Do the same for Malwarebytes.

 

[pykespeek]

Hi Bobbye,
Okay, I ran Combo fix (log attached) and malwarebytes (log attached) as mentioned before I did not run exehelper as mcafee said it had a virus. Malwarebytes said I have no malware but the redirects continue.. not just with google but also with Yahoo...

 

[pykespeek]

Oh also when I run combofix it still says there is a rootkit running and reboots before it does its thing..
I really appreciate your help.. thanks

 

[Bobbye]

Please explain to me exactly what you mean when you say "when I run Combofix it still says I have a rootkit." The GMER section in Combofix ends with user & kernel MBR OK

The only thing I can get out of the partial Error Events that you left is:
Trojan Remover from Simply Super Software.
You only gave me the descriptions in the events. There are 2 other parts: the Event ID# and the Source. That matters.

Disable this Trojan Remover- I would encourage uninstalling it altogether.

About the "Google Redirect." It isn't. Any malware can affect the searches on any search engine. Most people use Google, so the name 'Google redirect' has come in to being. If you've moved to the Yahoo search engine and are getting redirected, it's the same thing.

Frankly, McAfee can be a pain! It kicks up and scares users into NOT running something they Should run because it can't read right! McAfee devours a system- look at the drivers that are running- they are almost all McAfee.
===================================
Please disable TeaTimer until we're finished:

• Right click the TeaTimer icon in the system Tray
  
• Then click Exit Spybot-S&D Resident
• (One you are clean you can restart TeaTimer by going to C:\Program Files\Spybot - Search & Destroy, and double clicking on TeaTimer.exe

=============================
Please rescan with GMER.

 

[pykespeek]

..Sorry I'm not much help.. i'm not very good at this i guess.... With Combofix... I run it and the window pops up and says it is starting.. then it just sits there for a while and then is says something like "combofix has detected Rootkit activity and needs to reboot" (not an exact quote). As for the event logs.. sorry about that I have redone them in notepad and attached. Trojan Remover is gone. When I searched my system for it the whole folder was in the Qoobox quarantine folder. As for the TeaTimer i don't have that icon in my system tray and when I searched for TeaTimer.exe it was not found so, although I do have a spybot search and destroy folder in my program files, there is no .exe file in there.

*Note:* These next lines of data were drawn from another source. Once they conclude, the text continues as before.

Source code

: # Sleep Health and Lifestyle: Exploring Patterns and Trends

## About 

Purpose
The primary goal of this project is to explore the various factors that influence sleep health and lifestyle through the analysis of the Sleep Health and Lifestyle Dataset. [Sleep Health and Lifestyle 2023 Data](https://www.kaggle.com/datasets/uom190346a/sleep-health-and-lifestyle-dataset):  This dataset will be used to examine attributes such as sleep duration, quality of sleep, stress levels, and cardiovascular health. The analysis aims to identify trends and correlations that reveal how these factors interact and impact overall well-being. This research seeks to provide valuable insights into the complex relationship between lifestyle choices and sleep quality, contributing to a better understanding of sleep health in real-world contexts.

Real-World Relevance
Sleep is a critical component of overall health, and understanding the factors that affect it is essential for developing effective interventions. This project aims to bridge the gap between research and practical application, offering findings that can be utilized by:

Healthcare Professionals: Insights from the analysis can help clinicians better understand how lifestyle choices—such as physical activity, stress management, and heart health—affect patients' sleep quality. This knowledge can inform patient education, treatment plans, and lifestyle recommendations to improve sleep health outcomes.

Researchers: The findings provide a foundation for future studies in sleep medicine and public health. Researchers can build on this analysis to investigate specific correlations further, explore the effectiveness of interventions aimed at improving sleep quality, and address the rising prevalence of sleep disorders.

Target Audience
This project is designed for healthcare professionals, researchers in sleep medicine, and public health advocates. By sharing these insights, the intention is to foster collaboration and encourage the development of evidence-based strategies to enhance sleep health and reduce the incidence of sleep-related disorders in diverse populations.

I will run GMER now, it will probably take a couple of hours....

thanks,

 

[Bobbye]

Spybot Search & Destroy TeaTimer

• Launch Spybot Search & Destroy
  
• In the Menu, Select Mode and choose Advanced Mode
• Click Yes in the confirmation dialogue box
• click on Tools to expand the menu. Make sure that Resident is checked and then click Resident in the left pane.
• In the right pane uncheck Resident "Tea timer" (Protection of over-all system settings) to disable it.
• Uncheck the TeaTimer box and OK any prompts.
• If Teatimer gives you a warning that changes were made, click the "Allow Change" box when prompted.
• Exit Spybot S&D when done.
• (Once you are clean, you can re-enable Teatimer using the same steps but this time place a check next to "Resident TeaTimer" and check the "TeaTimer" box in System Startup.]

TeaTimer is called the Resident. It is loading. This way to disable it is longer but it might be easier for you.